Siberian Cats first appeared in recorded history in the year 1000 AD. As the breed spread throughout Europe, Siberian Cats were noted in Harrison Weir’s late nineteenth century book, “Our Cats and All About Them”, cataloging one of three longhairs represented at the first cat show held in England in 1871. “Brehms Tierleben” mentioned a stocky longhaired red cat named Tobolsker from the Asian Caucasus region. Siberian Cats are included in Russian paintings hung in monasteries and estates for hundreds of years. The earliest known photograph of a Siberian was taken in 1900. Beyond these early references, there is little written information found about them. During much of this time, household pets were not kept, pedigreed or otherwise, because of food shortages and economics, therefore the Siberian was not consciously developed as a pedigreed cat breed until much later. Following the end of the cold war, importation/exportation eased and cat clubs became more fashionable. Many of these were formed, and in 1987, one of these was the Kotofei Cat Club, named for a fabled Russian character with the head of a cat.

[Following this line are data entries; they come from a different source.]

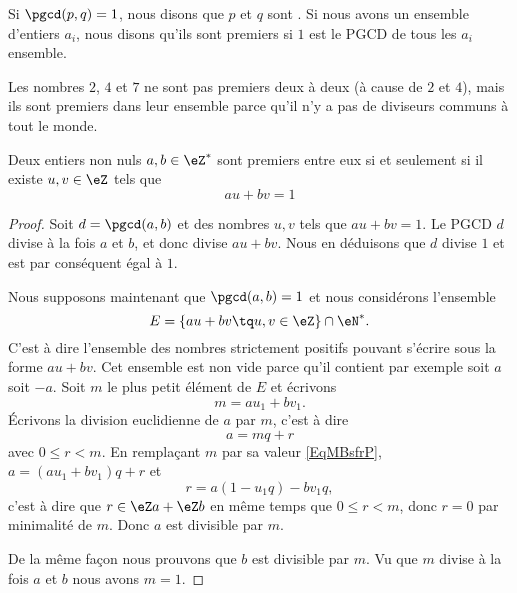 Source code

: \begin{definition}
    Si \( \pgcd(p,q)=1\), nous disons que \( p\) et \( q\) sont . Si nous avons un ensemble d'entiers \( a_i\), nous disons qu'ils sont premiers  si \( 1\) est le PGCD de tous les \( a_i\) ensemble.
\end{definition}

Les nombres \( 2\), \( 4\) et \( 7\) ne sont pas premiers deux à deux (à cause de \( 2\) et \( 4\)), mais ils sont premiers dans leur ensemble parce qu'il n'y a pas de diviseurs communs à tout le monde.

\begin{theorem} \label{ThoBuNjam}   
    Deux entiers non nuls \( a,b\in\eZ^*\) sont premiers entre eux si et seulement si il existe \( u,v\in\eZ\) tels que 
    \begin{equation}
        au+bv=1
    \end{equation}
\end{theorem}

\begin{proof}
    Soit \( d=\pgcd(a,b)\) et des nombres \( u,v\) tels que \( au+bv=1\). Le PGCD \( d\) divise à la fois \( a\) et \( b\), et donc divise \( au+bv\). Nous en déduisons que \( d\) divise \( 1\) et est par conséquent égal à \( 1\).

    Nous supposons maintenant que \( \pgcd(a,b)=1\) et nous considérons l'ensemble
    \begin{equation}
        E=\{ au+bv\tq u,v\in \eZ \}\cap \eN^*.
    \end{equation}
    C'est à dire l'ensemble des nombres strictement positifs pouvant s'écrire sous la forme \( au+bv\). Cet ensemble est non vide parce qu'il contient par exemple soit \( a\) soit \( -a\). Soit \( m\) le plus petit élément de \( E\) et écrivons
    \begin{equation}    \label{EqMBsfrP}
        m=au_1+bv_1.
    \end{equation}
    Écrivons la division euclidienne de \( a\) par \( m\), c'est à dire
    \begin{equation}
        a=mq+r
    \end{equation}
    avec \( 0\leq r<m\). En remplaçant \( m\) par sa valeur \eqref{EqMBsfrP}, \( a=(au_1+bv_1)q+r\) et 
    \begin{equation}
        r=a(1-u_1q)-bv_1q,
    \end{equation}
    c'est à dire que \( r\in \eZ a+\eZ b\) en même temps que \( 0\leq r<m\), donc \( r=0\) par minimalité de \( m\). Donc \( a\) est divisible par \( m\). 

    De la même façon nous prouvons que \( b\) est divisible par \( m\). Vu que \( m\) divise à la fois \( a\) et \( b\) nous avons \( m=1\).
\end{proof}

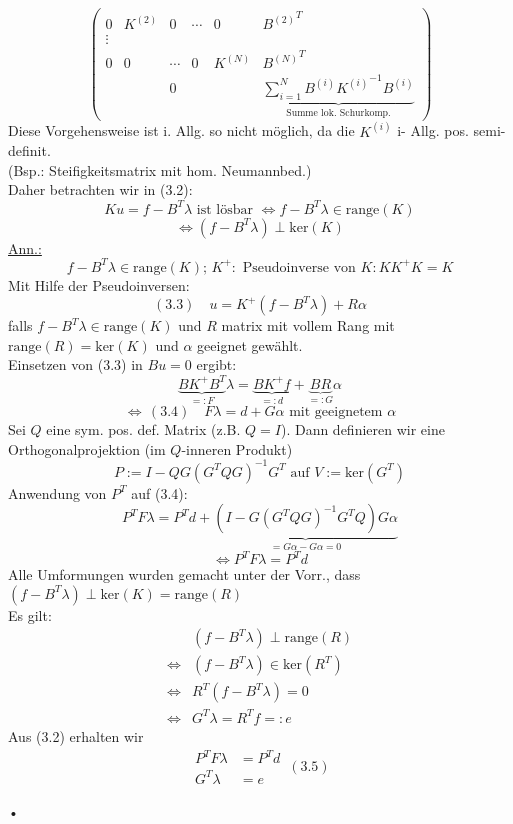 \begin{enumerate}
\[\begin{pmatrix}
				0 & K^{(2)}   & 0 & \cdots  &0 & {B^{(2)}}^T\\
				\vdots\\
				 0 & 0 & \cdots & 0 & K^{(N)} & {B^{(N)}}^T \\
			           &     &      0    &   &            &  \underbrace{\sum_{i=1}^N B^{(i)}{K^{(i)}}^{-1} B^{(i)}}_{\text{Summe lok. Schurkomp.}}
				\end{pmatrix}
\]
Diese Vorgehensweise ist i. Allg. so nicht möglich, da die $K^{(i)}$ i- Allg. pos. semi-definit.\\
(Bsp.: Steifigkeitsmatrix mit hom. Neumannbed.)\\
Daher betrachten wir in (3.2):
\[ Ku=f-B^T\lambda \text{ ist lösbar } \Leftrightarrow f-B^T\lambda \in \text{range}(K) \]
\[ \Leftrightarrow (f-B^T\lambda) \perp \text{ker}(K) \]
\underline{Ann.:}
\[ f-B^T\lambda \in \text{range}(K);\, K^+ : \text{ Pseudoinverse von } K: KK^+K=K \]
Mit Hilfe der Pseudoinversen:
\[(3.3)\quad  u=K^+(f-B^T\lambda)+R\alpha  \]
falls $f-B^T\lambda \in \text{range}(K)$ und $R$ matrix mit vollem Rang mit $\text{range}(R)= \text{ker}(K)$ und $\alpha$ geeignet gewählt.\\
Einsetzen von (3.3) in $Bu=0$ ergibt:
\[ \underbrace{BK^+ B^T}_{=:F} \lambda = \underbrace{BK^+ f}_{=:d} + \underbrace{BR}_{=:G}\alpha \]
\[ \Leftrightarrow \, (3.4) \quad \boxed{ F\lambda= d + G\alpha } \text{ mit geeignetem } \alpha \]
Sei $Q$ eine sym. pos. def. Matrix (z.B. $Q=I$). Dann definieren wir eine Orthogonalprojektion (im $Q$-inneren Produkt)
\[ P:=I-QG(G^TQG)^{-1}G^T \text{ auf } V:= \text{ker}(G^T) \]
Anwendung von $P^T$  auf (3.4):
\[ P^TF\lambda = P^Td + \underbrace{(I-G(G^TQG)^{-1}G^TQ)G\alpha}_{=G\alpha - G\alpha=0} \]
\[ \Leftrightarrow \boxed{P^TF\lambda = P^T d } \]
Alle Umformungen wurden gemacht unter der Vorr., dass $ (f-B^T\lambda)\perp \text{ker}(K)=\text{range}(R)$ \\
Es gilt:
\begin{align*}
 & (f-B^T\lambda)\perp \text{range}(R) \\
\Leftrightarrow & (f-B^T\lambda) \in \text{ker} (R^T) \\
\Leftrightarrow & R^T(f-B^T\lambda)=0 \\
\Leftrightarrow & G^T\lambda = R^Tf =:e
\end{align*}
Aus (3.2) erhalten wir
\[ \boxed{ \begin{aligned} P^TF\lambda &= P^Td \\ G^T\lambda &= e  \end{aligned}} \, (3.5) \]







\end{enumerate}•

Kotofei wrote the first Siberian Standard, started keeping breeding records and was one of the first clubs extending official pedigrees. The first cat show in Moscow was held in 1988, following which, more new clubs and registries developed.
Starpoint Cattery imported the first three Siberian Cats into the US in 1990, in exchange for a reciprocal exportation of Himalayans. Soon thereafter, Willowbrook Cattery imported the first colorpoint Siberian Cats to the US. Elizabeth Terrell, of Starpoint Cattery worked in conjunction with many other Siberian breeders to gain their acceptance into TICA's Championship Registration and Competition. Siberians were granted this status in 1996 and the Siberians had truly arrived in the USA. Today you will find both traditional colors and color points being registered in all associations. CFA accepted the Siberian Cat into Championship status in 2006 and it was our own kitten, GC NW TimberBend Patchwork and Powderhorn who made CFA history, earning the first National Winner Title for the Siberian Breed in 2012! Tutti joins our two TICA International Winners, Sisi and Pudge, amongst our group of noteworthy Siberians making their mark in North American Registries' Siberian History!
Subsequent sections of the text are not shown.